#### Goal of the exercise:
Down to the last line below, repeat the entries word for word and drop the pictures.
● ● ● ● ● ● ●
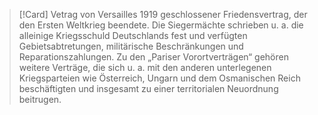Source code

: >[!Card] Vetrag von Versailles
1919 geschlossener Friedensvertrag, der den Ersten Weltkrieg beendete. Die Siegermächte schrieben u. a. die alleinige Kriegsschuld Deutschlands fest und verfügten Gebietsabtretungen, militärische Beschränkungen und Reparationszahlungen.
Zu den „Pariser Vorortverträgen“ gehören weitere Verträge, die sich u. a. mit den anderen unterlegenen Kriegsparteien wie Österreich, Ungarn und dem Osmanischen Reich beschäftigten und insgesamt zu einer territorialen Neuordnung beitrugen.
<!--SR:!2025-07-15,81,270-->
● ● ● ● ● ● ●
#### Exercise output:
Source code

: >[!Card] Vetrag von Versailles
1919 geschlossener Friedensvertrag, der den Ersten Weltkrieg beendete. Die Siegermächte schrieben u. a. die alleinige Kriegsschuld Deutschlands fest und verfügten Gebietsabtretungen, militärische Beschränkungen und Reparationszahlungen.
Zu den „Pariser Vorortverträgen“ gehören weitere Verträge, die sich u. a. mit den anderen unterlegenen Kriegsparteien wie Österreich, Ungarn und dem Osmanischen Reich beschäftigten und insgesamt zu einer territorialen Neuordnung beitrugen.
<!--SR:!2025-07-15,81,270-->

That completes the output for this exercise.